The Matador Minute: Congratulations on your positive contributions to Matador basketball the past two seasons. Josh Greene and Stephan Hicks seem to get most of the headlines, but you have quietly put together two excellent seasons, and your junior campaign promises to be one that will be even better.
“I missed the first five games of the season during my freshman season because of some injuries but I didn’t let that stop me. I wasn’t a big name in high school but the CSUN coaching staff took a chance on me. The opportunity gave me a chance to work hard, play hard, and show people what I could do.”
The Matador Minute: How would you describe your game? You seem to be a player who likes the contact and the physical play under the boards. You seem like a person who just loves to play the game of basketball.
“I think I’m a very physical and athletic player. I believe I can play both the small and power forward positions. I believe I can both score and rebound along with the ability to defend. I want to show my versatility in the Big West Conference.”
The Matador Minute: Last season (2012-13), you truly emerged as one of the best players not only on the team but also in the Big West Conference. Tell us the difference between your freshman season and an ever better sophomore campaign at Cal State Northridge.
“During my freshman season, I basically showed people what potential I had by competing and playing hard, and also learning all aspects of the game. Last year, it was a matter of hard work ”
The Matador Minute: You seem to love the physicality of the game; the ability not only to receive contact around the basket but also dishing out the punishment.
“I used to play football which is obviously a contact sport. Playing physical basketball doesn’t matter to me. I just like the competiveness of the game of basketball.”
The Matador Minute: Last year, Cal State Northridge was an undersized basketball team. How difficult was it knowing despite your 6-foot-7 frame, and weighing around 220 pounds, you and your Matador teammates had to compete each game against teams that were often bigger?
“Physically, my body got a little worn down. At the start of the season, I had put on a lot of muscle and more weight.

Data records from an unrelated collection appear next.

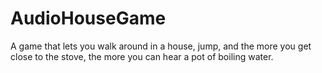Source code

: # AudioHouseGame
A game that lets you walk around in a house, jump, and the more you get close to the stove, the more you can hear a pot of boiling water.

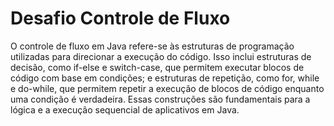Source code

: # Desafio Controle de Fluxo

O controle de fluxo em Java refere-se às estruturas de programação utilizadas para direcionar a execução do código. Isso inclui estruturas de decisão, como if-else e switch-case, que permitem executar blocos de código com base em condições; e estruturas de repetição, como for, while e do-while, que permitem repetir a execução de blocos de código enquanto uma condição é verdadeira. Essas construções são fundamentais para a lógica e a execução sequencial de aplicativos em Java.
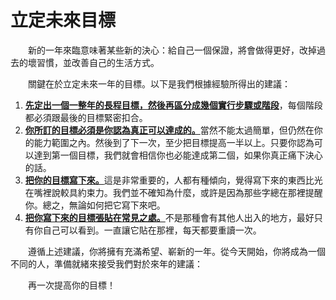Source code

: # 立定未來目標

  新的一年來臨意味著某些新的決心：給自己一個保證，將會做得更好，改掉過去的壞習慣，並改善自己的生活方式。

  關鍵在於立定未來一年的目標。以下是我們根據經驗所得出的建議：

1. [**先定出一個一整年的長程目標，然後再區分成幾個實行步驟或階段**](li-ding-wei-mu.md)，每個階段都必須跟最後的目標緊密扣合。
2. [**你所訂的目標必須是你認為真正可以達成的。**](li-ding-wei-mu.md)當然不能太過簡單，但仍然在你的能力範圍之內。然後到了下一次，至少把目標提高一半以上。只要你認為可以達到第一個目標，我們就會相信你也必能達成第二個，如果你真正痛下決心的話。
3. [**把你的目標寫下來。**](li-ding-wei-mu.md)這是非常重要的，人都有種傾向，覺得寫下來的東西比光在嘴裡說較具約束力。我們並不確知為什麼，或許是因為那些字總在那裡提醒你。總之，無論如何把它寫下來吧。
4. [**把你寫下來的目標張貼在常見之處。**](li-ding-wei-mu.md)不是那種會有其他人出入的地方，最好只有你自己可以看到。一直讓它貼在那裡，每天都要重讀一次。

  遵循上述建議，你將擁有充滿希望、嶄新的一年。從今天開始，你將成為一個不同的人，準備就緒來接受我們對於來年的建議：

  再一次提高你的目標！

As the season progressed, I lost a little weight, but I always continued to play with confidence to help the team as best I could.”
The Matador Minute: What parts of your game did you work on over the summer to help you for the upcoming season?
“I worked on my face-up game, and not be a one-dimensional player. I worked on increasing my shooting range so that I could be a tougher player for defenders to guard.”
The Matador Minute: You are left-handed. Does that make a difference in how people perceive you on the court?
“A lot of players are used to defending players who are right handed. Because I am left handed, opponents know that my initial move might be to the left. This year, I have been working on moves to the right which will make it more difficult for teams to defend me."
The Matador Minute: Because you are now a junior with two years experience in the Matador program, you will now be counted upon to be more of a leader on the team, particularly to the younger players on the court. Are you looking forward to that challenge?
“This year I want to make sure I communicate with everybody on the team. I want to be more of a vocal leader. I want to help everybody contribute to the team’s success.”
The Matador Minute: You’re a communications major. What are your future plans besides playing basketball in the years ahead?
“I am a very shy and reserved person but I am a pretty good public speaker. Someday I want to be a studio analyst to let people know who I am and what I want to say.”
The Matador Minute: When you watch the players in the NBA, who do you admire the most?
“LeBron James … He is 6-foot-8, 260-pounds. I don’t have his size but I hope to reach that size one day on the court. He can guard people at all positions on the guard. He can shoot; he can rebound; he can pass the ball; he is a vocal leader. You can’t ask for much more from LeBron James.”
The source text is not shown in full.